§ Input data:
- - - -
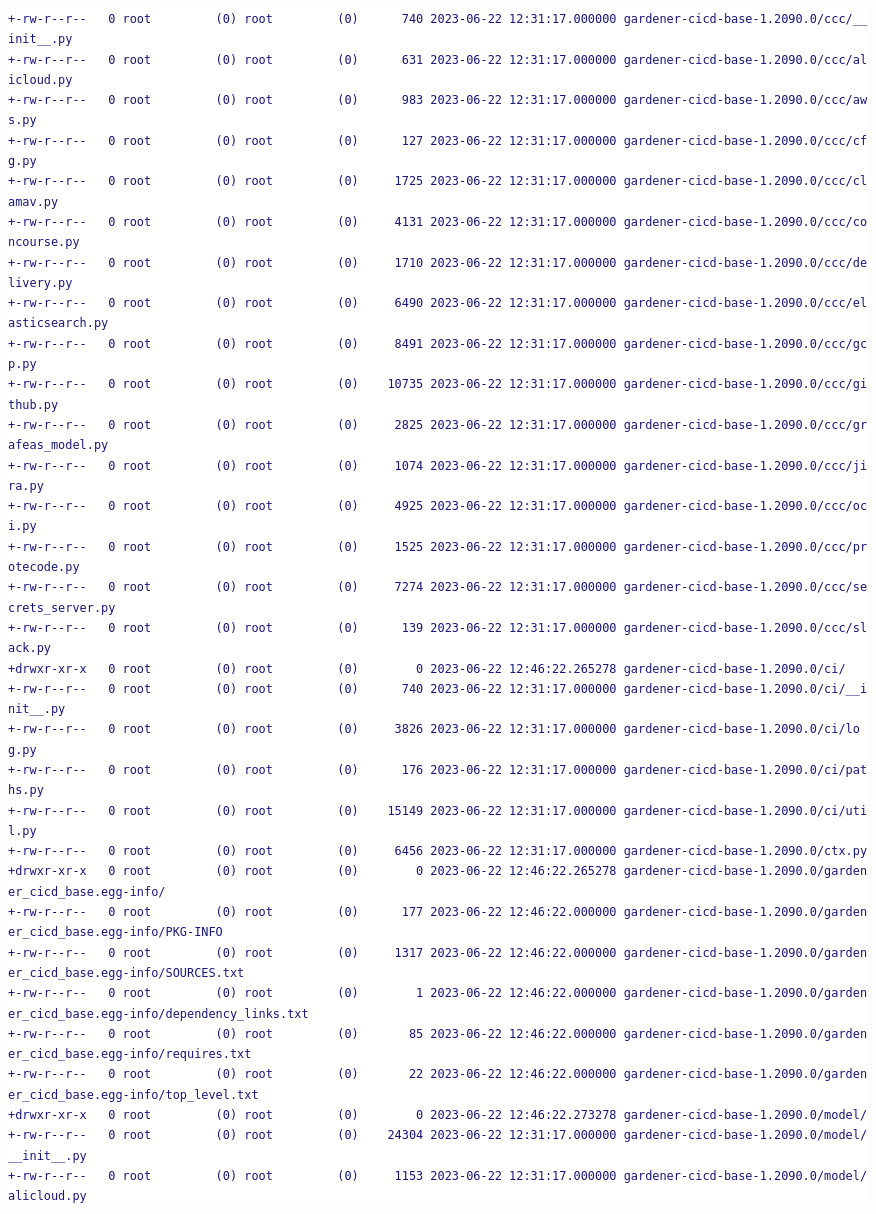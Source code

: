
 ```diff
+-rw-r--r--   0 root         (0) root         (0)      740 2023-06-22 12:31:17.000000 gardener-cicd-base-1.2090.0/ccc/__init__.py
+-rw-r--r--   0 root         (0) root         (0)      631 2023-06-22 12:31:17.000000 gardener-cicd-base-1.2090.0/ccc/alicloud.py
+-rw-r--r--   0 root         (0) root         (0)      983 2023-06-22 12:31:17.000000 gardener-cicd-base-1.2090.0/ccc/aws.py
+-rw-r--r--   0 root         (0) root         (0)      127 2023-06-22 12:31:17.000000 gardener-cicd-base-1.2090.0/ccc/cfg.py
+-rw-r--r--   0 root         (0) root         (0)     1725 2023-06-22 12:31:17.000000 gardener-cicd-base-1.2090.0/ccc/clamav.py
+-rw-r--r--   0 root         (0) root         (0)     4131 2023-06-22 12:31:17.000000 gardener-cicd-base-1.2090.0/ccc/concourse.py
+-rw-r--r--   0 root         (0) root         (0)     1710 2023-06-22 12:31:17.000000 gardener-cicd-base-1.2090.0/ccc/delivery.py
+-rw-r--r--   0 root         (0) root         (0)     6490 2023-06-22 12:31:17.000000 gardener-cicd-base-1.2090.0/ccc/elasticsearch.py
+-rw-r--r--   0 root         (0) root         (0)     8491 2023-06-22 12:31:17.000000 gardener-cicd-base-1.2090.0/ccc/gcp.py
+-rw-r--r--   0 root         (0) root         (0)    10735 2023-06-22 12:31:17.000000 gardener-cicd-base-1.2090.0/ccc/github.py
+-rw-r--r--   0 root         (0) root         (0)     2825 2023-06-22 12:31:17.000000 gardener-cicd-base-1.2090.0/ccc/grafeas_model.py
+-rw-r--r--   0 root         (0) root         (0)     1074 2023-06-22 12:31:17.000000 gardener-cicd-base-1.2090.0/ccc/jira.py
+-rw-r--r--   0 root         (0) root         (0)     4925 2023-06-22 12:31:17.000000 gardener-cicd-base-1.2090.0/ccc/oci.py
+-rw-r--r--   0 root         (0) root         (0)     1525 2023-06-22 12:31:17.000000 gardener-cicd-base-1.2090.0/ccc/protecode.py
+-rw-r--r--   0 root         (0) root         (0)     7274 2023-06-22 12:31:17.000000 gardener-cicd-base-1.2090.0/ccc/secrets_server.py
+-rw-r--r--   0 root         (0) root         (0)      139 2023-06-22 12:31:17.000000 gardener-cicd-base-1.2090.0/ccc/slack.py
+drwxr-xr-x   0 root         (0) root         (0)        0 2023-06-22 12:46:22.265278 gardener-cicd-base-1.2090.0/ci/
+-rw-r--r--   0 root         (0) root         (0)      740 2023-06-22 12:31:17.000000 gardener-cicd-base-1.2090.0/ci/__init__.py
+-rw-r--r--   0 root         (0) root         (0)     3826 2023-06-22 12:31:17.000000 gardener-cicd-base-1.2090.0/ci/log.py
+-rw-r--r--   0 root         (0) root         (0)      176 2023-06-22 12:31:17.000000 gardener-cicd-base-1.2090.0/ci/paths.py
+-rw-r--r--   0 root         (0) root         (0)    15149 2023-06-22 12:31:17.000000 gardener-cicd-base-1.2090.0/ci/util.py
+-rw-r--r--   0 root         (0) root         (0)     6456 2023-06-22 12:31:17.000000 gardener-cicd-base-1.2090.0/ctx.py
+drwxr-xr-x   0 root         (0) root         (0)        0 2023-06-22 12:46:22.265278 gardener-cicd-base-1.2090.0/gardener_cicd_base.egg-info/
+-rw-r--r--   0 root         (0) root         (0)      177 2023-06-22 12:46:22.000000 gardener-cicd-base-1.2090.0/gardener_cicd_base.egg-info/PKG-INFO
+-rw-r--r--   0 root         (0) root         (0)     1317 2023-06-22 12:46:22.000000 gardener-cicd-base-1.2090.0/gardener_cicd_base.egg-info/SOURCES.txt
+-rw-r--r--   0 root         (0) root         (0)        1 2023-06-22 12:46:22.000000 gardener-cicd-base-1.2090.0/gardener_cicd_base.egg-info/dependency_links.txt
+-rw-r--r--   0 root         (0) root         (0)       85 2023-06-22 12:46:22.000000 gardener-cicd-base-1.2090.0/gardener_cicd_base.egg-info/requires.txt
+-rw-r--r--   0 root         (0) root         (0)       22 2023-06-22 12:46:22.000000 gardener-cicd-base-1.2090.0/gardener_cicd_base.egg-info/top_level.txt
+drwxr-xr-x   0 root         (0) root         (0)        0 2023-06-22 12:46:22.273278 gardener-cicd-base-1.2090.0/model/
+-rw-r--r--   0 root         (0) root         (0)    24304 2023-06-22 12:31:17.000000 gardener-cicd-base-1.2090.0/model/__init__.py
+-rw-r--r--   0 root         (0) root         (0)     1153 2023-06-22 12:31:17.000000 gardener-cicd-base-1.2090.0/model/alicloud.py
```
- - - -
Keeping the pictures out, print the entries above exactly as written.

§ Exercise response:
Source code

:
 ```diff
+-rw-r--r--   0 root         (0) root         (0)      740 2023-06-22 12:31:17.000000 gardener-cicd-base-1.2090.0/ccc/__init__.py
+-rw-r--r--   0 root         (0) root         (0)      631 2023-06-22 12:31:17.000000 gardener-cicd-base-1.2090.0/ccc/alicloud.py
+-rw-r--r--   0 root         (0) root         (0)      983 2023-06-22 12:31:17.000000 gardener-cicd-base-1.2090.0/ccc/aws.py
+-rw-r--r--   0 root         (0) root         (0)      127 2023-06-22 12:31:17.000000 gardener-cicd-base-1.2090.0/ccc/cfg.py
+-rw-r--r--   0 root         (0) root         (0)     1725 2023-06-22 12:31:17.000000 gardener-cicd-base-1.2090.0/ccc/clamav.py
+-rw-r--r--   0 root         (0) root         (0)     4131 2023-06-22 12:31:17.000000 gardener-cicd-base-1.2090.0/ccc/concourse.py
+-rw-r--r--   0 root         (0) root         (0)     1710 2023-06-22 12:31:17.000000 gardener-cicd-base-1.2090.0/ccc/delivery.py
+-rw-r--r--   0 root         (0) root         (0)     6490 2023-06-22 12:31:17.000000 gardener-cicd-base-1.2090.0/ccc/elasticsearch.py
+-rw-r--r--   0 root         (0) root         (0)     8491 2023-06-22 12:31:17.000000 gardener-cicd-base-1.2090.0/ccc/gcp.py
+-rw-r--r--   0 root         (0) root         (0)    10735 2023-06-22 12:31:17.000000 gardener-cicd-base-1.2090.0/ccc/github.py
+-rw-r--r--   0 root         (0) root         (0)     2825 2023-06-22 12:31:17.000000 gardener-cicd-base-1.2090.0/ccc/grafeas_model.py
+-rw-r--r--   0 root         (0) root         (0)     1074 2023-06-22 12:31:17.000000 gardener-cicd-base-1.2090.0/ccc/jira.py
+-rw-r--r--   0 root         (0) root         (0)     4925 2023-06-22 12:31:17.000000 gardener-cicd-base-1.2090.0/ccc/oci.py
+-rw-r--r--   0 root         (0) root         (0)     1525 2023-06-22 12:31:17.000000 gardener-cicd-base-1.2090.0/ccc/protecode.py
+-rw-r--r--   0 root         (0) root         (0)     7274 2023-06-22 12:31:17.000000 gardener-cicd-base-1.2090.0/ccc/secrets_server.py
+-rw-r--r--   0 root         (0) root         (0)      139 2023-06-22 12:31:17.000000 gardener-cicd-base-1.2090.0/ccc/slack.py
+drwxr-xr-x   0 root         (0) root         (0)        0 2023-06-22 12:46:22.265278 gardener-cicd-base-1.2090.0/ci/
+-rw-r--r--   0 root         (0) root         (0)      740 2023-06-22 12:31:17.000000 gardener-cicd-base-1.2090.0/ci/__init__.py
+-rw-r--r--   0 root         (0) root         (0)     3826 2023-06-22 12:31:17.000000 gardener-cicd-base-1.2090.0/ci/log.py
+-rw-r--r--   0 root         (0) root         (0)      176 2023-06-22 12:31:17.000000 gardener-cicd-base-1.2090.0/ci/paths.py
+-rw-r--r--   0 root         (0) root         (0)    15149 2023-06-22 12:31:17.000000 gardener-cicd-base-1.2090.0/ci/util.py
+-rw-r--r--   0 root         (0) root         (0)     6456 2023-06-22 12:31:17.000000 gardener-cicd-base-1.2090.0/ctx.py
+drwxr-xr-x   0 root         (0) root         (0)        0 2023-06-22 12:46:22.265278 gardener-cicd-base-1.2090.0/gardener_cicd_base.egg-info/
+-rw-r--r--   0 root         (0) root         (0)      177 2023-06-22 12:46:22.000000 gardener-cicd-base-1.2090.0/gardener_cicd_base.egg-info/PKG-INFO
+-rw-r--r--   0 root         (0) root         (0)     1317 2023-06-22 12:46:22.000000 gardener-cicd-base-1.2090.0/gardener_cicd_base.egg-info/SOURCES.txt
+-rw-r--r--   0 root         (0) root         (0)        1 2023-06-22 12:46:22.000000 gardener-cicd-base-1.2090.0/gardener_cicd_base.egg-info/dependency_links.txt
+-rw-r--r--   0 root         (0) root         (0)       85 2023-06-22 12:46:22.000000 gardener-cicd-base-1.2090.0/gardener_cicd_base.egg-info/requires.txt
+-rw-r--r--   0 root         (0) root         (0)       22 2023-06-22 12:46:22.000000 gardener-cicd-base-1.2090.0/gardener_cicd_base.egg-info/top_level.txt
+drwxr-xr-x   0 root         (0) root         (0)        0 2023-06-22 12:46:22.273278 gardener-cicd-base-1.2090.0/model/
+-rw-r--r--   0 root         (0) root         (0)    24304 2023-06-22 12:31:17.000000 gardener-cicd-base-1.2090.0/model/__init__.py
+-rw-r--r--   0 root         (0) root         (0)     1153 2023-06-22 12:31:17.000000 gardener-cicd-base-1.2090.0/model/alicloud.py
```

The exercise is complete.